The spread between Brent and Dubai is tracked as a barometer of strength in the European and Middle Eastern crude markets. Brent-linked grades from the North Sea can be arbitraged to Asia to replace Dubai-linked barrels when the spread is narrow enough that crude economics warrant a switch between the two.

The recent volatility sparked by a global selloff in ICE Brent Futures has been a strong reason for the EFS to narrow, market sources said.

Front month ICE Brent futures, which crossed a near five-year high of $86/b earlier this month, has corrected downward by more than $10/b since then, Platts data showed.

As of 0830 GMT Wednesday, the futures contract stood at $75.70/b, Platts data showed.

The global selloff also pulled prices for Dubai swaps downward, albeit at a relatively slower rate than ICE Brent futures.

The December Dubai swap was down to $73.72/b Wednesday, compared to $76.75/b the day before. It reached a month-to-date high of $82.85/b on October 4, but has been on a downward trajectory since, Platts data showed. Market structure for Dubai swaps has also weakened considerably this month. The intermonth spread for November/December Dubai swaps was assessed at 17 cents/b as of 4:30 pm Singapore time on Wednesday, down from 66 cents/b at the start of the month.

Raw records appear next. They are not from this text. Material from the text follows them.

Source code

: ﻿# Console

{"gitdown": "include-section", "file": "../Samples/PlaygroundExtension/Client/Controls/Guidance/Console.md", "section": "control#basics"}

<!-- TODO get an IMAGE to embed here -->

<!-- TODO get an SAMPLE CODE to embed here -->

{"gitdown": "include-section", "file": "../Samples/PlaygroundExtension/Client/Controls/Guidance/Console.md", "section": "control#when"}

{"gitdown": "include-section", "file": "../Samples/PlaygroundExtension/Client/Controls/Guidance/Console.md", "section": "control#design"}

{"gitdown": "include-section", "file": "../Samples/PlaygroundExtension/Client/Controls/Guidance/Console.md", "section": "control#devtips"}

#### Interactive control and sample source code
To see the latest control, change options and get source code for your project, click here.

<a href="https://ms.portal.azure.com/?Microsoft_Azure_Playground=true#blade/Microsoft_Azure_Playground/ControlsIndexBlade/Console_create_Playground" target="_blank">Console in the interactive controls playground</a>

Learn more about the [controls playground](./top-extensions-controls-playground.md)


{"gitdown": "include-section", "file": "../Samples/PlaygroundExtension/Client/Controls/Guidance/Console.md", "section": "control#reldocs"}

Saudi Arabia's commitment to increasing more crude oil supply along with rising inventories in the US are factors setting the bearish tone for prices in recent days, market sources said. Earlier this week, OPEC and its allies were in a "produce as much as you can mode," media reports quoted Saudi Arabian energy minister Khalid al-Falih saying.

Falih also stated the country would hike its crude output up to 11 million b/d. Saudi Arabia supplied 10.502 million b/d in August, the latest data from the Joint Organizations Data Initiative showed.

"Supply worries turned on its head and the markets are now worried about the prospects of rising supply," said UOB Bank in a note.

Meanwhile, rising US crude inventories is another factor adding pressure to markets, said sources.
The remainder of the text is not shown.